Task brief:
Exactly the lines from the one containing "如 Lena Mamykina" through the final line of the data are to be written out again, with nothing added.

Data for processing:
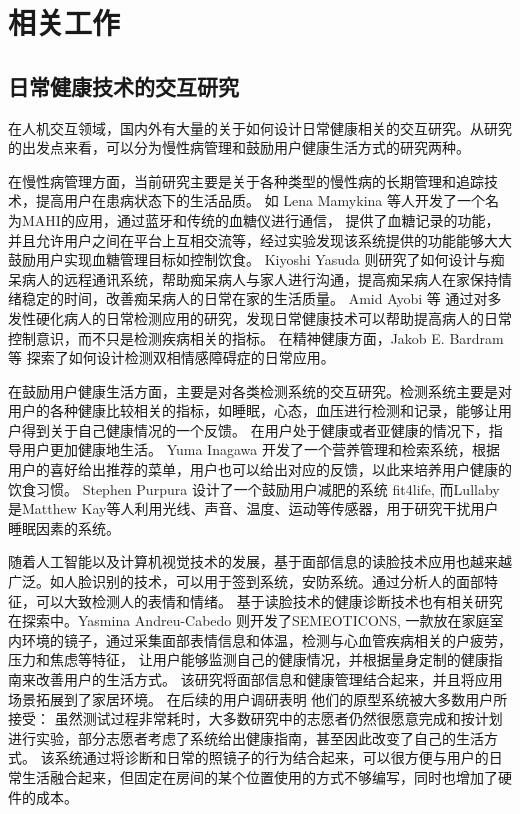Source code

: \chapter{相关工作}

\section{日常健康技术的交互研究}

在人机交互领域，国内外有大量的关于如何设计日常健康相关的交互研究。从研究的出发点来看，可以分为慢性病管理和鼓励用户健康生活方式的研究两种。

在慢性病管理方面，当前研究主要是关于各种类型的慢性病的长期管理和追踪技术，提高用户在患病状态下的生活品质。
如 Lena Mamykina \cite{mamykina2008mahi:}等人开发了一个名为MAHI的应用，通过蓝牙和传统的血糖仪进行通信，
提供了血糖记录的功能，并且允许用户之间在平台上互相交流等，经过实验发现该系统提供的功能能够大大鼓励用户实现血糖管理目标如控制饮食。
Kiyoshi Yasuda \cite{yasuda2009remote}则研究了如何设计与痴呆病人的远程通讯系统，帮助痴呆病人与家人进行沟通，提高痴呆病人在家保持情绪稳定的时间，改善痴呆病人的日常在家的生活质量。
Amid Ayobi 等\cite{ayobi2017quantifying} 通过对多发性硬化病人的日常检测应用的研究，发现日常健康技术可以帮助提高病人的日常控制意识，而不只是检测疾病相关的指标。
在精神健康方面，Jakob E. Bardram等 \cite{bardram2013designing}探索了如何设计检测双相情感障碍症的日常应用。

在鼓励用户健康生活方面，主要是对各类检测系统的交互研究。检测系统主要是对用户的各种健康比较相关的指标，如睡眠，心态，血压进行检测和记录，能够让用户得到关于自己健康情况的一个反馈。
在用户处于健康或者亚健康的情况下，指导用户更加健康地生活。 
Yuma Inagawa  \cite{Inagawa2013A} 开发了一个营养管理和检索系统，根据用户的喜好给出推荐的菜单，用户也可以给出对应的反馈，以此来培养用户健康的饮食习惯。
Stephen Purpura \cite{purpura2011fit4life} 设计了一个鼓励用户减肥的系统 fit4life,  而Lullaby  \cite{kay2012lullaby} 是Matthew Kay等人利用光线、声音、温度、运动等传感器，用于研究干扰用户睡眠因素的系统。

随着人工智能以及计算机视觉技术的发展，基于面部信息的读脸技术应用也越来越广泛。如人脸识别的技术，可以用于签到系统，安防系统。通过分析人的面部特征，可以大致检测人的表情和情绪。
基于读脸技术的健康诊断技术也有相关研究在探索中。Yasmina Andreu-Cabedo  \cite{andreu2015mirror}则开发了SEMEOTICONS, 一款放在家庭室内环境的镜子，通过采集面部表情信息和体温，检测与心血管疾病相关的户疲劳，压力和焦虑等特征， 让用户能够监测自己的健康情况，并根据量身定制的健康指南来改善用户的生活方式。
 该研究将面部信息和健康管理结合起来，并且将应用场景拓展到了家居环境。
 在后续的用户调研表明\cite{coppini2017user} 他们的原型系统被大多数用户所接受： 虽然测试过程非常耗时，大多数研究中的志愿者仍然很愿意完成和按计划进行实验，部分志愿者考虑了系统给出健康指南，甚至因此改变了自己的生活方式。
该系统通过将诊断和日常的照镜子的行为结合起来，可以很方便与用户的日常生活融合起来，但固定在房间的某个位置使用的方式不够编写，同时也增加了硬件的成本。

Response:
如 Lena Mamykina \cite{mamykina2008mahi:}等人开发了一个名为MAHI的应用，通过蓝牙和传统的血糖仪进行通信，
提供了血糖记录的功能，并且允许用户之间在平台上互相交流等，经过实验发现该系统提供的功能能够大大鼓励用户实现血糖管理目标如控制饮食。
Kiyoshi Yasuda \cite{yasuda2009remote}则研究了如何设计与痴呆病人的远程通讯系统，帮助痴呆病人与家人进行沟通，提高痴呆病人在家保持情绪稳定的时间，改善痴呆病人的日常在家的生活质量。
Amid Ayobi 等\cite{ayobi2017quantifying} 通过对多发性硬化病人的日常检测应用的研究，发现日常健康技术可以帮助提高病人的日常控制意识，而不只是检测疾病相关的指标。
在精神健康方面，Jakob E. Bardram等 \cite{bardram2013designing}探索了如何设计检测双相情感障碍症的日常应用。

在鼓励用户健康生活方面，主要是对各类检测系统的交互研究。检测系统主要是对用户的各种健康比较相关的指标，如睡眠，心态，血压进行检测和记录，能够让用户得到关于自己健康情况的一个反馈。
在用户处于健康或者亚健康的情况下，指导用户更加健康地生活。 
Yuma Inagawa  \cite{Inagawa2013A} 开发了一个营养管理和检索系统，根据用户的喜好给出推荐的菜单，用户也可以给出对应的反馈，以此来培养用户健康的饮食习惯。
Stephen Purpura \cite{purpura2011fit4life} 设计了一个鼓励用户减肥的系统 fit4life,  而Lullaby  \cite{kay2012lullaby} 是Matthew Kay等人利用光线、声音、温度、运动等传感器，用于研究干扰用户睡眠因素的系统。

随着人工智能以及计算机视觉技术的发展，基于面部信息的读脸技术应用也越来越广泛。如人脸识别的技术，可以用于签到系统，安防系统。通过分析人的面部特征，可以大致检测人的表情和情绪。
基于读脸技术的健康诊断技术也有相关研究在探索中。Yasmina Andreu-Cabedo  \cite{andreu2015mirror}则开发了SEMEOTICONS, 一款放在家庭室内环境的镜子，通过采集面部表情信息和体温，检测与心血管疾病相关的户疲劳，压力和焦虑等特征， 让用户能够监测自己的健康情况，并根据量身定制的健康指南来改善用户的生活方式。
 该研究将面部信息和健康管理结合起来，并且将应用场景拓展到了家居环境。
 在后续的用户调研表明\cite{coppini2017user} 他们的原型系统被大多数用户所接受： 虽然测试过程非常耗时，大多数研究中的志愿者仍然很愿意完成和按计划进行实验，部分志愿者考虑了系统给出健康指南，甚至因此改变了自己的生活方式。
该系统通过将诊断和日常的照镜子的行为结合起来，可以很方便与用户的日常生活融合起来，但固定在房间的某个位置使用的方式不够编写，同时也增加了硬件的成本。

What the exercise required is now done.